Chapter 6: The Wagon Train
Chapter 6: The Wagon Train:
Once across the Missouri River, we were on the real Oregon Trail. The trail was crowded, wagon trains, people with hand carts, small herds of cattle. And it wasn’t a single trail either, sometimes another wagon train might be beside us, sometimes the wagon trains might be three of four across on a flat stretch. Sometimes another wagon train might pass us, sometimes we might pass a slow one, especially a train of Mormons pulling hand carts. Along the sides of the trail, people had abandoned furniture, stoves, broken wagons, and even the bodies or bones of dead oxen and horses littered the sides of the path as well. Among the waste of the wagon trains, men and boys would be searching, filling carts with things they could take back to St. Joseph to sell to the travelers still coming into town. It became apparent to us that some of the goods we saw in the stores had been sold three or four times at those outrageous prices, and some of the shops had made a fortune. The smell of the dead animals, abandoned food, and rotting trash was overpowering, and the sight was overpowering as well.
Ma said over and over as we passed through this wasteland of wagons and equipment “We’re going to regret this, we should have stayed in Iowa.” We all just let her fuss, none of us wanted to go back.
The trail loosely was a single road, but the reality was in those first days, our wagon train was often parallel with others, passing people with hand carts, faster trains passing us, and the trail was many parallel trails. We even added or lost people as some wagons decided they preferred the leadership of a faster or more organized wagon train. We had a good guide, though and gained more than we lost. There were people coming back toward the East as well. Some of them were fur traders, bringing their furs back from the mountains to trade. Others were people who had lost a family member or oxen or horses on the trail, and decided to return back to civilization. Every time one of the latter groups passed, Ma would sigh and mutter. There were regular post rider from forts to the west every so often and on occasion, we would see Indians trading with one or another wagon. These Indians were called Kansa Indians and they had very little to offer except for supplies from abandoned wagon loads or scrawny furs, but they were pretty insistent and some people traded with them out of fear.
The heat of the prairie seemed so much worse when there were no trees in sight, and no relief from the sameness of the territory. It was a beautiful green land of rolling hills and the lazy river winding through it flanked by sand bars and brackish pools. But the wide gash of the trail and its detritus marred the beauty, and sometimes the dust obscured it.
The first few weeks were exciting and monotonous, frightening and boring, and novel and repetitive all at the same time.

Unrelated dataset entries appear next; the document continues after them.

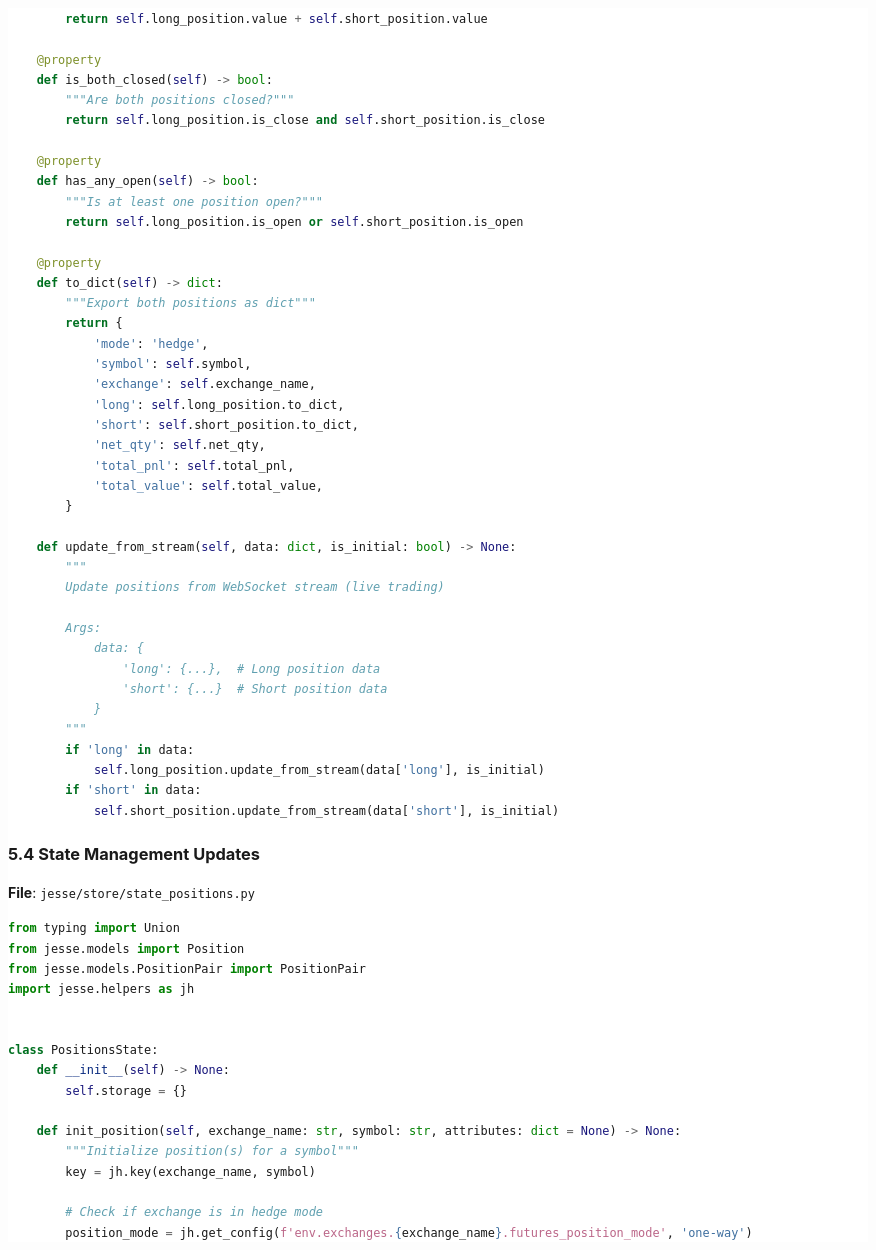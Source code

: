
 ```python
        return self.long_position.value + self.short_position.value
    
    @property
    def is_both_closed(self) -> bool:
        """Are both positions closed?"""
        return self.long_position.is_close and self.short_position.is_close
    
    @property
    def has_any_open(self) -> bool:
        """Is at least one position open?"""
        return self.long_position.is_open or self.short_position.is_open
    
    @property
    def to_dict(self) -> dict:
        """Export both positions as dict"""
        return {
            'mode': 'hedge',
            'symbol': self.symbol,
            'exchange': self.exchange_name,
            'long': self.long_position.to_dict,
            'short': self.short_position.to_dict,
            'net_qty': self.net_qty,
            'total_pnl': self.total_pnl,
            'total_value': self.total_value,
        }
    
    def update_from_stream(self, data: dict, is_initial: bool) -> None:
        """
        Update positions from WebSocket stream (live trading)
        
        Args:
            data: {
                'long': {...},  # Long position data
                'short': {...}  # Short position data
            }
        """
        if 'long' in data:
            self.long_position.update_from_stream(data['long'], is_initial)
        if 'short' in data:
            self.short_position.update_from_stream(data['short'], is_initial)
```

### 5.4 State Management Updates

**File**: `jesse/store/state_positions.py`

```python
from typing import Union
from jesse.models import Position
from jesse.models.PositionPair import PositionPair
import jesse.helpers as jh


class PositionsState:
    def __init__(self) -> None:
        self.storage = {}
    
    def init_position(self, exchange_name: str, symbol: str, attributes: dict = None) -> None:
        """Initialize position(s) for a symbol"""
        key = jh.key(exchange_name, symbol)
        
        # Check if exchange is in hedge mode
        position_mode = jh.get_config(f'env.exchanges.{exchange_name}.futures_position_mode', 'one-way')
```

We made good time among the rolling hills, and eventually, our wagon train was single file on the prairie, not quite alone among so much traffic, but a little separated from the others that had all crowded together after the crossing of the Missouri River. There was plenty of grass for the oxen and horses, and plenty of good camp sites. The Indians we saw at a distance after the first few days were occupied with their own activities, and did not have much to do with us.
Riding as part of a wagon train was different than when our family had travelled alone from Iowa to St. Joseph. For one thing, Mr. Jones knew where he wanted us to stop each night, and so we didn’t have to scout for good sites like we did when our wagon was alone. For another, there were so often broken wheels, and repairs to make, that we rarely saw Pa, he was riding back and forth along the wagon train, helping make repairs when needed. More than one family expressed to Ma how grateful they were that we were along. Another difference was the dust.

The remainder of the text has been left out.